Knaus Live Traveller 600 DKG (2020) im Test
Einen halben Meter Länge spart der kürzeste Knaus-Alkoven durch Stockbetten im Heck. Dafür müssen Familien auf eine Fullsize-Garage und flexibilität bei der Bettwahl verzichten. Schlimm? Nein.
Man hat ihnen schon irgendwie übel mitgespielt, den Alkovenmobilen. Hat sie quasi aus dem Schaufenster verbannt und als „Miet-Modell für die Familie“ auf den Hof geschoben. Und das, obwohl ihre Silhouette symbolisch für die gesamte Gattung der Reisemobile und, viel wichtiger, für viel Platz an Bord steht. Trotzdem haben es Händler geschafft, immer mehr Familien geduckte Teilintegrierte schmackhaft zu machen, die aber nur dann für vier taugen, wenn ein Hubbett Wohnraum und Eingangstür verstopft.
Alle Ressentiments gegen Alkoven entkräften kann freilich auch der Knaus Live Traveller 600 DKG nicht: Mit 3,20 Metern Höhe ist er der umschwärmte Liebling französischer Mautgesellschaften. Dabei erreicht der mit 130 Fiat-PS basismotorisierte Live Traveller (ab dem Modelljahr 2020 ist es ein Euro-6d-Temp-Diesel mit 120 PS) die französische Höchstgeschwindigkeit von 130 km/h gar nicht. Warnung: Wer versucht, den Luftwiderstand dauerhaft niederzuringen, wird von Verbräuchen jenseits der 15 Liter zur Raison gebracht.

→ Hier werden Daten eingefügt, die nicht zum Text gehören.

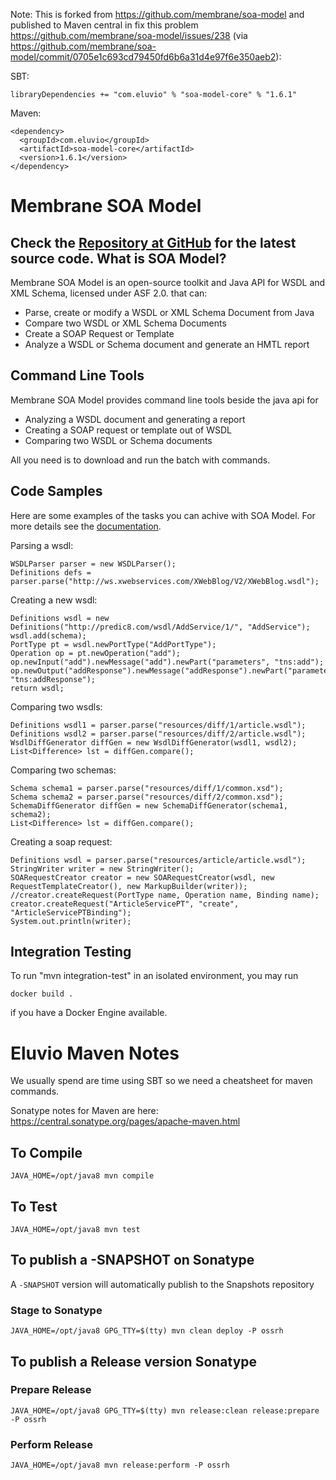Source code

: Note: This is forked from https://github.com/membrane/soa-model and published to Maven central in fix this problem https://github.com/membrane/soa-model/issues/238 (via https://github.com/membrane/soa-model/commit/0705e1c693cd79450fd6b6a31d4e97f6e350aeb2):

SBT:

    libraryDependencies += "com.eluvio" % "soa-model-core" % "1.6.1"

Maven:

    <dependency>
      <groupId>com.eluvio</groupId>
      <artifactId>soa-model-core</artifactId>
      <version>1.6.1</version>
    </dependency>


Membrane SOA Model 
==================
Check the [Repository at GitHub](https://github.com/membrane/soa-model) for the latest source code.
What is SOA Model?
-
Membrane SOA Model is an open-source toolkit and Java API for WSDL and XML Schema, licensed under ASF 2.0. that can:

- Parse, create or modify a WSDL or XML Schema Document from Java
- Compare two WSDL or XML Schema Documents
- Create a SOAP Request or Template
- Analyze a WSDL or Schema document and generate an HMTL report

Command Line Tools
------------------
Membrane SOA Model provides command line tools beside the java api for

- Analyzing a WSDL document and generating a report
- Creating a SOAP request or template out of WSDL
- Comparing two WSDL or Schema documents

All you need is to download and run the batch with commands.

Code Samples
-----------
Here are some examples of the tasks you can achive with SOA Model.
For more details see the [documentation](http://membrane-soa.org/soa-model-doc/).

Parsing a wsdl:

    WSDLParser parser = new WSDLParser();
    Definitions defs = parser.parse("http://ws.xwebservices.com/XWebBlog/V2/XWebBlog.wsdl");

Creating a new wsdl:

    Definitions wsdl = new Definitions("http://predic8.com/wsdl/AddService/1/", "AddService");
    wsdl.add(schema);
    PortType pt = wsdl.newPortType("AddPortType");
    Operation op = pt.newOperation("add");
    op.newInput("add").newMessage("add").newPart("parameters", "tns:add");
    op.newOutput("addResponse").newMessage("addResponse").newPart("parameters", "tns:addResponse");
    return wsdl;
Comparing two wsdls:

    Definitions wsdl1 = parser.parse("resources/diff/1/article.wsdl");
    Definitions wsdl2 = parser.parse("resources/diff/2/article.wsdl");
    WsdlDiffGenerator diffGen = new WsdlDiffGenerator(wsdl1, wsdl2);
    List<Difference> lst = diffGen.compare();
Comparing two schemas:

    Schema schema1 = parser.parse("resources/diff/1/common.xsd"); 
    Schema schema2 = parser.parse("resources/diff/2/common.xsd");
    SchemaDiffGenerator diffGen = new SchemaDiffGenerator(schema1, schema2);
    List<Difference> lst = diffGen.compare();
Creating a soap request:

    Definitions wsdl = parser.parse("resources/article/article.wsdl");
    StringWriter writer = new StringWriter();
    SOARequestCreator creator = new SOARequestCreator(wsdl, new RequestTemplateCreator(), new MarkupBuilder(writer));
    //creator.createRequest(PortType name, Operation name, Binding name);
    creator.createRequest("ArticleServicePT", "create", "ArticleServicePTBinding");
    System.out.println(writer);

Integration Testing
-------------------

To run "mvn integration-test" in an isolated environment, you may run

    docker build .

if you have a Docker Engine available.



# Eluvio Maven Notes

We usually spend are time using SBT so we need a cheatsheet for maven commands.

Sonatype notes for Maven are here: https://central.sonatype.org/pages/apache-maven.html

## To Compile

    JAVA_HOME=/opt/java8 mvn compile
    
## To Test

    JAVA_HOME=/opt/java8 mvn test
    
## To publish a -SNAPSHOT on Sonatype

A `-SNAPSHOT` version will automatically publish to the Snapshots repository

### Stage to Sonatype

    JAVA_HOME=/opt/java8 GPG_TTY=$(tty) mvn clean deploy -P ossrh

## To publish a Release version Sonatype

### Prepare Release

    JAVA_HOME=/opt/java8 GPG_TTY=$(tty) mvn release:clean release:prepare -P ossrh

### Perform Release

    JAVA_HOME=/opt/java8 mvn release:perform -P ossrh
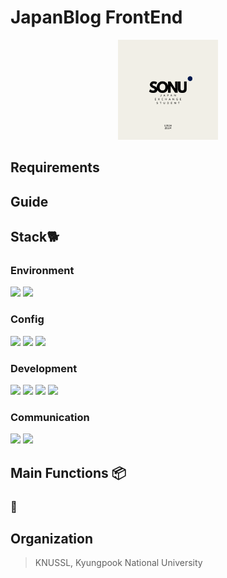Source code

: # JapanBlog FrontEnd

<p align="center">
    <img width="160px" src="/public/image/LogoImage.png" />
</p>

## Requirements

## Guide

>

## Stack🐕

### Environment

<img src="https://img.shields.io/badge/Visual Studio Code-147EFB?style=for-the-badge&logoColor=white"> <img src="https://img.shields.io/badge/ubuntu-E95420?style=for-the-badge&logo=ubuntu&logoColor=white">

### Config

<img src="https://img.shields.io/badge/pnpm-F69220?style=for-the-badge&logo=pnpm&logoColor=white"> <img src="https://img.shields.io/badge/npm-CB3837?style=for-the-badge&logo=npm&logoColor=white"> <img src="https://img.shields.io/badge/postcss-DD3A0A?style=for-the-badge&logo=postcss&logoColor=white">

### Development

<img src="https://img.shields.io/badge/Next.js-000000?style=for-the-badge&logo=Next.js&logoColor=white"> <img src="https://img.shields.io/badge/Typescript-3178C6?style=for-the-badge&logo=Typescript&logoColor=white"> <img src="https://img.shields.io/badge/Tailwind-06B6D4?style=for-the-badge&logo=tailwindCSS&logoColor=white"> <img src="https://img.shields.io/badge/Docker-2496ED?style=for-the-badge&logo=Docker&logoColor=white">

### Communication

<img src="https://img.shields.io/badge/Discord-5865F2?style=for-the-badge&logo=discord&logoColor=white"> <img src="https://img.shields.io/badge/Slack-4A154B?style=for-the-badge&logo=Slack&logoColor=white">

## Main Functions 📦

### 🔔

## Organization

> KNUSSL, Kyungpook National University
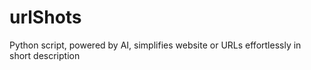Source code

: # urlShots
Python script, powered by AI, simplifies website or URLs effortlessly in short description

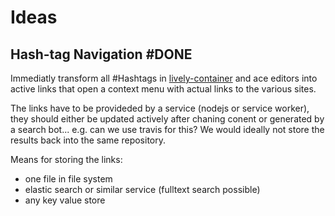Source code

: # Ideas

<lively-import src="_navigation.html"></lively-import>

## Hash-tag Navigation #DONE

Immediatly transform all #Hashtags in [lively-container](search://name=lively-container.js) and ace editors into active links that open a context menu with actual links to the various sites.

The links have to be provideded by a service (nodejs or service worker), they should either be updated actively after chaning conent or generated by a search bot... e.g. can we use travis for this? We would ideally not store the results back into the same repository. 

Means for storing the links:

- one file in file system
- elastic search or similar service (fulltext search possible)
- any key value store

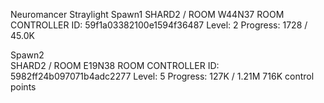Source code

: Neuromancer
Straylight
Spawn1 SHARD2 / ROOM W44N37
ROOM CONTROLLER ID: 59f1a03382100e1594f36487
Level: 2  Progress: 1728 / 45.0K

Spawn2  
SHARD2 / ROOM E19N38
ROOM CONTROLLER ID: 5982ff24b097071b4adc2277
Level: 5  Progress: 127K / 1.21M
716K control points
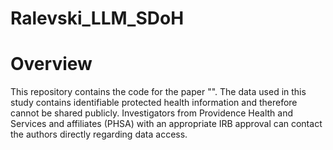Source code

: # Ralevski_LLM_SDoH

# Overview

This repository contains the code for the paper "". The data used in this study contains identifiable protected health information and therefore cannot be shared publicly. Investigators from Providence Health and Services and affiliates (PHSA) with an appropriate IRB approval can contact the authors directly regarding data access.
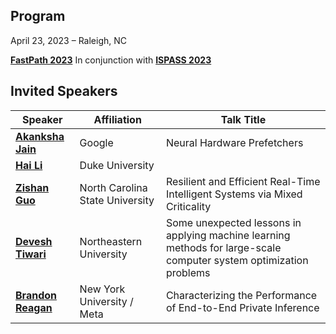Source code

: ## Program
April 23, 2023 – Raleigh, NC 

**[FastPath 2023](https://fastpath2023.github.io/FastPath2023/)** In conjunction with **[ISPASS 2023](https://ispass.org/ispass2023/)**

##  Invited Speakers

| Speaker                    | Affiliation       | Talk Title |
| ----                                                                                             | ----              |----              |
|**[Akanksha Jain](https://github.com/FastPath2023/FastPath2023/blob/main/Program/Akanksha)**      | Google                  |   Neural Hardware Prefetchers|
|**[Hai Li](https://github.com/FastPath2023/FastPath2023/blob/main/Program/Hai)**                                                                                       | Duke University                               |  |
|**[Zishan Guo](https://github.com/FastPath2023/FastPath2023/blob/main/Program/Zishan)**                                                                                        | North Carolina State University               |Resilient and Efficient Real-Time Intelligent Systems via Mixed Criticality |
|**[Devesh Tiwari](https://github.com/FastPath2023/FastPath2023/blob/main/Program/Devesh)**                                                                                   | Northeastern University                       | Some unexpected lessons in applying machine learning methods for large-scale computer system optimization problems |
|**[Brandon Reagan](https://github.com/FastPath2023/FastPath2023/blob/main/Program/Brandon)**                                                                                   | New York University / Meta                    | Characterizing the Performance of End-to-End Private Inference |
     
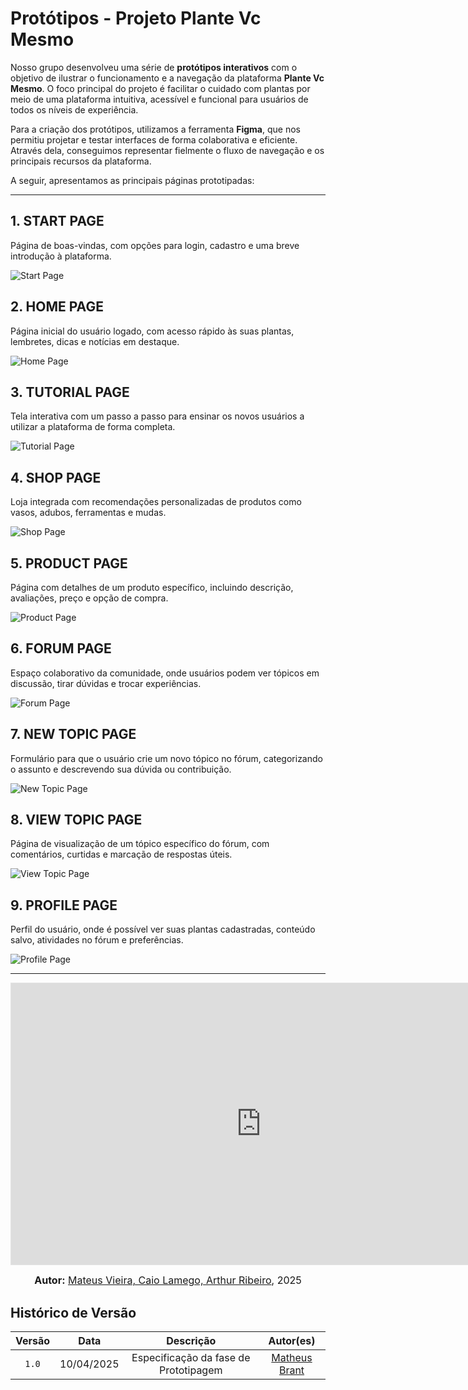 # Protótipos - Projeto Plante Vc Mesmo 

Nosso grupo desenvolveu uma série de **protótipos interativos** com o objetivo de ilustrar o funcionamento e a navegação da plataforma **Plante Vc Mesmo**. O foco principal do projeto é facilitar o cuidado com plantas por meio de uma plataforma intuitiva, acessível e funcional para usuários de todos os níveis de experiência.

Para a criação dos protótipos, utilizamos a ferramenta **Figma**, que nos permitiu projetar e testar interfaces de forma colaborativa e eficiente. Através dela, conseguimos representar fielmente o fluxo de navegação e os principais recursos da plataforma.

A seguir, apresentamos as principais páginas prototipadas:

---

## 1. START PAGE
Página de boas-vindas, com opções para login, cadastro e uma breve introdução à plataforma.

![Start Page](../../assets/Prototype/StartPage.png)


## 2. HOME PAGE
Página inicial do usuário logado, com acesso rápido às suas plantas, lembretes, dicas e notícias em destaque.

![Home Page](../../assets/Prototype/HomePage.png)


## 3. TUTORIAL PAGE
Tela interativa com um passo a passo para ensinar os novos usuários a utilizar a plataforma de forma completa.

![Tutorial Page](../../assets/Prototype/TutorialPage.png)


## 4. SHOP PAGE
Loja integrada com recomendações personalizadas de produtos como vasos, adubos, ferramentas e mudas.

![Shop Page](../../assets/Prototype/ShopPage.png)


## 5. PRODUCT PAGE
Página com detalhes de um produto específico, incluindo descrição, avaliações, preço e opção de compra.

![Product Page](../../assets/Prototype/ProductPage.png)


## 6. FORUM PAGE
Espaço colaborativo da comunidade, onde usuários podem ver tópicos em discussão, tirar dúvidas e trocar experiências.

![Forum Page](../../assets/Prototype/ForumPage.png)


## 7. NEW TOPIC PAGE
Formulário para que o usuário crie um novo tópico no fórum, categorizando o assunto e descrevendo sua dúvida ou contribuição.

![New Topic Page](../../assets/Prototype/NewTopicPage.png)


## 8. VIEW TOPIC PAGE
Página de visualização de um tópico específico do fórum, com comentários, curtidas e marcação de respostas úteis.

![View Topic Page](../../assets/Prototype/ViewTopicPage.png)


## 9. PROFILE PAGE
Perfil do usuário, onde é possível ver suas plantas cadastradas, conteúdo salvo, atividades no fórum e preferências.

![Profile Page](../../assets/Prototype/ProfilePage.png)

---


<iframe style="border: 1px solid rgba(0, 0, 0, 0.1);" width="800" height="450" src="https://embed.figma.com/design/Lldetnev66nP3opNDcxtkX/Plante-Vc-Mesmo?node-id=59-591&embed-host=share" allowfullscreen></iframe>


<font size="3"><p style="text-align: center"><b>Autor:</b>  [Mateus Vieira, Caio Lamego, Arthur Ribeiro](/), 2025</p></font>

## Histórico de Versão

| Versão | Data | Descrição | Autor(es) |
| :-: | :-: | :-: | :-: |
| `1.0` | 10/04/2025  | Especificação da fase de Prototipagem | [Matheus Brant](https://github.com/MatheussBrant) |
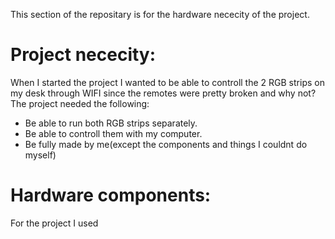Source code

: This section of the repositary is for the hardware nececity of the project.

# Project nececity:
When I started the project I wanted to be able to controll the 2 RGB strips on my desk through WIFI since the remotes were pretty broken and why not?
The project needed the following:
* Be able to run both RGB strips separately.
* Be able to controll them with my computer.
* Be fully made by me(except the components and things I couldnt do myself)


# Hardware components:
For the project I used
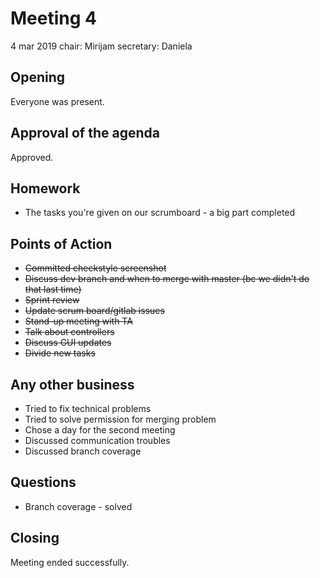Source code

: # Meeting 4
4 mar 2019
chair: Mirijam
secretary: Daniela

## Opening
Everyone was present.

## Approval of the agenda
Approved.

## Homework 
- The tasks you're given on our scrumboard - a big part completed

## Points of Action
- ~~Committed checkstyle screenshot~~
- ~~Discuss dev branch and when to merge with master (bc we didn't do that last time)~~
- ~~Sprint review~~
- ~~Update scrum board/gitlab issues~~
- ~~Stand-up meeting with TA~~
- ~~Talk about controllers~~
- ~~Discuss GUI updates~~
- ~~Divide new tasks~~

## Any other business
- Tried to fix technical problems
- Tried to solve permission for merging problem
- Chose a day for the second meeting
- Discussed communication troubles
- Discussed branch coverage

## Questions
- Branch coverage - solved

## Closing
Meeting ended successfully.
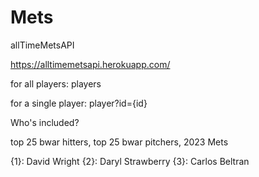 # Mets
allTimeMetsAPI

https://alltimemetsapi.herokuapp.com/

for all players: players

for a single player: player?id={id}


Who's included?

top 25 bwar hitters, top 25 bwar pitchers, 2023 Mets

{1}: David Wright
{2}: Daryl Strawberry
{3}: Carlos Beltran
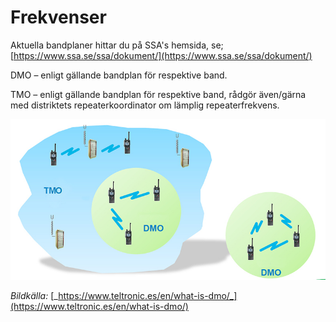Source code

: # Frekvenser

Aktuella bandplaner hittar du på SSA's hemsida, se; [https://www.ssa.se/ssa/dokument/](https://www.ssa.se/ssa/dokument/)

DMO – enligt gällande bandplan för respektive band.

TMO – enligt gällande bandplan för respektive band, rådgör även/gärna med distriktets repeaterkoordinator om lämplig repeaterfrekvens.

![](.gitbook/assets/5)

_Bildkälla:_ [_https://www.teltronic.es/en/what-is-dmo/_](https://www.teltronic.es/en/what-is-dmo/)




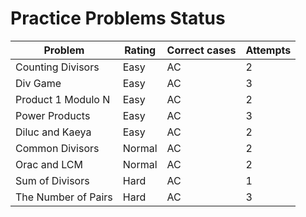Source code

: # Practice Problems Status
Problem|Rating|Correct cases|Attempts
-|-|-|-
Counting Divisors|Easy|AC|2
Div Game|Easy|AC|3
Product 1 Modulo N|Easy|AC|2
Power Products|Easy|AC|3
Diluc and Kaeya|Easy|AC|2
Common Divisors|Normal|AC|2
Orac and LCM|Normal|AC|2
Sum of Divisors|Hard|AC|1
The Number of Pairs|Hard|AC|3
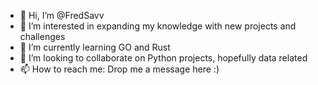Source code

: - 👋 Hi, I’m @FredSavv
- 👀 I’m interested in expanding my knowledge with new projects and challenges
- 🌱 I’m currently learning GO and Rust
- 💞️ I’m looking to collaborate on Python projects, hopefully data related
- 📫 How to reach me: Drop me a message here :)

<!---
FredSavv/FredSavv is a ✨ special ✨ repository because its `README.md` (this file) appears on your GitHub profile.
You can click the Preview link to take a look at your changes.
--->
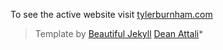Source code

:To see the active website visit [tylerburnham.com](tylerburnham.com)

> Template by [Beautiful Jekyll](https://github.com/daattali/beautiful-jekyll) [Dean Attali](http://deanattali.com)*
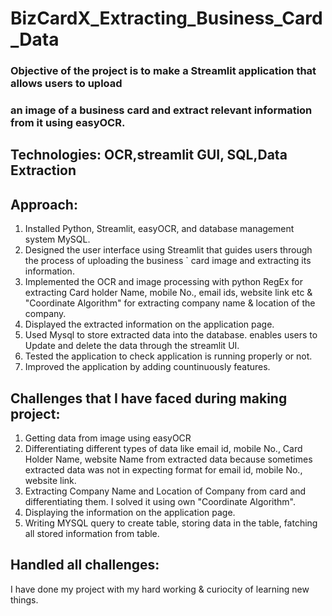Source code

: # BizCardX_Extracting_Business_Card_Data

### Objective of the project is to make a Streamlit application that allows users to upload
### an image of a business card and extract relevant information from it using easyOCR.

## Technologies: OCR,streamlit GUI, SQL,Data Extraction

## Approach:
1. Installed Python, Streamlit, easyOCR, and database management system MySQL.
2. Designed the user interface using Streamlit that guides users through the process of uploading the business
`  card image and extracting its information.
3. Implemented the OCR and image processing with python RegEx for extracting Card holder Name, mobile No., email ids, website link etc &  "Coordinate Algorithm" for     extracting company name & location of the company.
4. Displayed the extracted information on the application page.
5. Used Mysql to store extracted data into the database. enables users to Update and  delete the data through the streamlit UI.
6. Tested the application to check application is running properly or not.
7. Improved the application by adding countinuously features.

 ## Challenges that I have faced during making project:
1. Getting data from image using easyOCR
2. Differentiating different types of data like email id, mobile No., Card Holder Name, website Name from extracted data because sometimes extracted data was not in 
   expecting format for email id, mobile No., website link.
3. Extracting Company Name and Location of Company from card and differentiating them. I solved it using own "Coordinate Algorithm".
4. Displaying the information on the application page.
5. Writing MYSQL query to create table, storing data in the table, fatching all stored information from table.

## Handled all challenges:
I have done my project with my hard working & curiocity of learning new things.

Gemütliche Landpartien zügeln den Durst des 2,3-Liters, der bis 100 km/h so wacker durchzieht, dass er sich auf ein paar tausend Kilometern das Prädikat „völlig ausreichend“ verdient hat, auf rund elf Liter. Dritter Nachteil: Man muss schon aufpassen, mit dem ausladenden Fahrerhausüberbau nicht an Ästen hängenzubleiben. Dafür sitzt man vorn fast immer angenehm im Schatten.
Aus- und Aufbau
Zurück zum Ausbau: Der 6,50 Meter lange Live Traveller 600 DKG mit Stockbetten fügt sich zwischen dem Zwei-Personen-Exoten 550 DB und dem 48 Zentimeter längeren 650 DG ein, der statt des Etagenbetts ein Doppelbett nebst permanenter Garage im Heck trägt. Alkoven, Viererdinette samt Halle darüber, Küche und Bad sind bei allen drei Grundrissen identisch.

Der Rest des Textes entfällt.